Another personal story post for you, related to my ongoing journey with the health-related mess. I'm aware that some people want only to be engaged with the PB Project's more neutral features, without personal details, and that is perfectly okay with me! Hence the warning. If you want to continue, you're very much my guest.Be it somewhere, either here on the PB Blog, the PB Community Facebook Page, or closer to my personal, online spaces, there are times when I share things that get me anxious as I write, almost nauseate me to post, and then torture my nerves to leave up there, related to things that are personal to me. Not personal as in breaking the privacy of other people - which is my utmost concern and I try to do whatever I can to avoid that - but the kind of personal that opens my delicate rules of vulnerability or that reveal things that I was taught were inappropriate, mostly related to medical or other, related things. Sometimes I get so scared I end up taking them down, partly because I grew up with a mother branded among other things a hypochondriac behind her back when it came to me, and so I think others might have the same disrespect for me if I share this journey of mine, myself. But I also have very delicate, often proper, personal feelings about some things, as we all do, and can be embarrassed if not handled properly.
My parents weren't particularly formal people to say the least, but they taught me a rather strict view of what one discusses and what one keeps from the world. I was always taught, for instance, to use the formal, even professional terms for medical things some people don't even know, much less use, which in addition to a fairly formal vocabulary and grammar style gained from other facets of my upbringing, has earned me since I was a child the reputation of being much older (and stuffier) than I am, and online especially. As I've gotten older, some of those personal rules have become so antiquated in my local culture that I've even been teased for holding to them. It hasn't stopped people for coming to me in search of answers for various things they couldn't ask anyone else they knew, but I still get to be the topic of amusement, now and again. Which isn't a bad thing, as long as we all know it's in love and respect rather than mockery and derision.

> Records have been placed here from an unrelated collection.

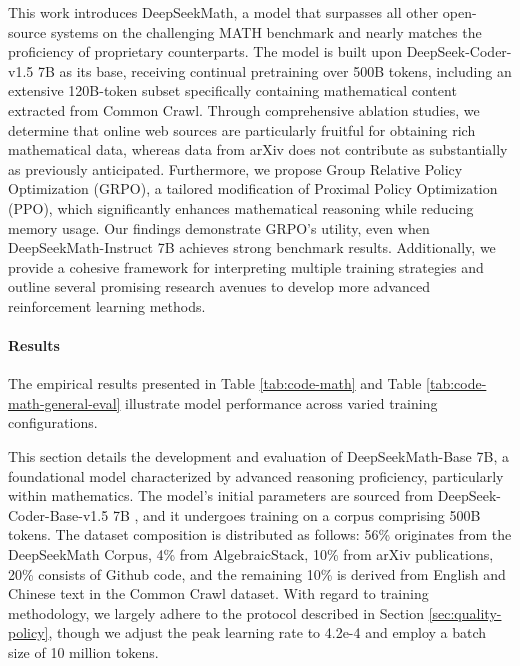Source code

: This work introduces DeepSeekMath, a model that surpasses all other open-source systems on the challenging MATH benchmark and nearly matches the proficiency of proprietary counterparts. The model is built upon DeepSeek-Coder-v1.5 7B as its base, receiving continual pretraining over 500B tokens, including an extensive 120B-token subset specifically containing mathematical content extracted from Common Crawl. Through comprehensive ablation studies, we determine that online web sources are particularly fruitful for obtaining rich mathematical data, whereas data from arXiv does not contribute as substantially as previously anticipated. Furthermore, we propose Group Relative Policy Optimization (GRPO), a tailored modification of Proximal Policy Optimization (PPO), which significantly enhances mathematical reasoning while reducing memory usage. Our findings demonstrate GRPO’s utility, even when DeepSeekMath-Instruct 7B achieves strong benchmark results. Additionally, we provide a cohesive framework for interpreting multiple training strategies and outline several promising research avenues to develop more advanced reinforcement learning methods.

\paragraph{Results}
The empirical results presented in Table \ref{tab:code-math} and Table \ref{tab:code-math-general-eval} illustrate model performance across varied training configurations.

This section details the development and evaluation of DeepSeekMath-Base 7B, a foundational model characterized by advanced reasoning proficiency, particularly within mathematics. The model's initial parameters are sourced from DeepSeek-Coder-Base-v1.5 7B \citep{deepseek-coder}, and it undergoes training on a corpus comprising 500B tokens. The dataset composition is distributed as follows: 56\% originates from the DeepSeekMath Corpus, 4\% from AlgebraicStack, 10\% from arXiv publications, 20\% consists of Github code, and the remaining 10\% is derived from English and Chinese text in the Common Crawl dataset. With regard to training methodology, we largely adhere to the protocol described in Section \ref{sec:quality-policy}, though we adjust the peak learning rate to 4.2e-4 and employ a batch size of 10 million tokens.

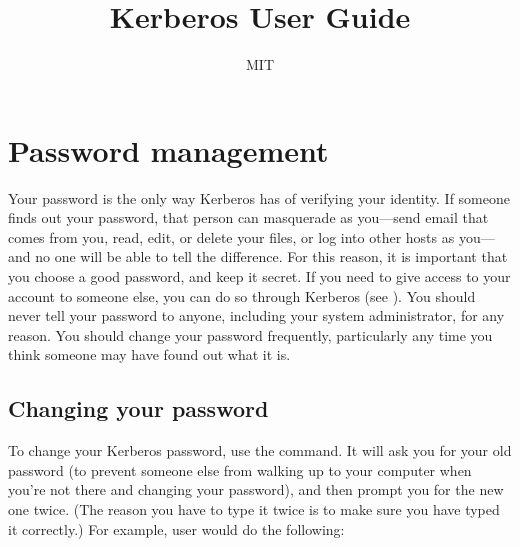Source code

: \documentclass[letterpaper,10pt,english]{sphinxmanual}
\title{Kerberos User Guide}
\date{ }
\author{MIT}
\begin{document}
\pagestyle{empty}
\sphinxmaketitle
\pagestyle{plain}
\sphinxtableofcontents
\pagestyle{normal}
\label{\detokenize{user/index::doc}}



\chapter{Password management}
\label{\detokenize{user/pwd_mgmt:password-management}}\label{\detokenize{user/pwd_mgmt::doc}}
\sphinxAtStartPar
Your password is the only way Kerberos has of verifying your identity.
If someone finds out your password, that person can masquerade as
you—send email that comes from you, read, edit, or delete your files,
or log into other hosts as you—and no one will be able to tell the
difference.  For this reason, it is important that you choose a good
password, and keep it secret.  If you need to give access to your
account to someone else, you can do so through Kerberos (see
{\hyperref[\detokenize{user/pwd_mgmt:grant-access}]{}}).  You should never tell your password to anyone,
including your system administrator, for any reason.  You should
change your password frequently, particularly any time you think
someone may have found out what it is.


\section{Changing your password}
\label{\detokenize{user/pwd_mgmt:changing-your-password}}
\sphinxAtStartPar
To change your Kerberos password, use the {\hyperref[\detokenize{user/user_commands/kpasswd:kpasswd-1}]{}} command.
It will ask you for your old password (to prevent someone else from
walking up to your computer when you’re not there and changing your
password), and then prompt you for the new one twice.  (The reason you
have to type it twice is to make sure you have typed it correctly.)
For example, user  would do the following:

\begin{sphinxVerbatim}[commandchars=\\\{\}]
 
          
          
         
 
\end{sphinxVerbatim}
\end{document}
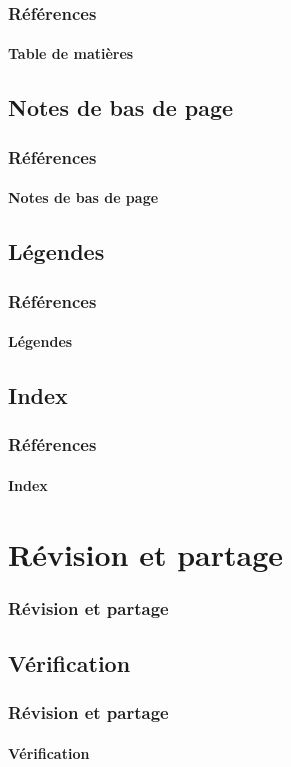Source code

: \documentclass[xcolor=table]{beamer}
\begin{document}
\begin{frame}
\frametitle{Références}
\framesubtitle{Table de matières}

\end{frame}

\subsection{Notes de bas de page}

\begin{frame}
\frametitle{Références}
\framesubtitle{Notes de bas de page}

\end{frame}

\subsection{Légendes}

\begin{frame}
\frametitle{Références}
\framesubtitle{Légendes}

\end{frame}

\subsection{Index}

\begin{frame}
\frametitle{Références}
\framesubtitle{Index}

\end{frame}

\section{Révision et partage}

\begin{frame}
\frametitle{Révision et partage}

\end{frame}

\subsection{Vérification}

\begin{frame}
\frametitle{Révision et partage}
\framesubtitle{Vérification}

\end{frame}
\end{document}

Part of my struggle in this health journey has been to find a balance between sharing the truth as a means of helping people be aware of what I've learned, so that perhaps more can come together in the common goal of providing the means of research and understanding that could help the future; and not being overwhelming nor annoying. Some people just don't want to know, and some want to know all they can, while others really just don't care. Being the empath and peacemaker I am, it matters to me to at least attempt a balance, somewhere in the average.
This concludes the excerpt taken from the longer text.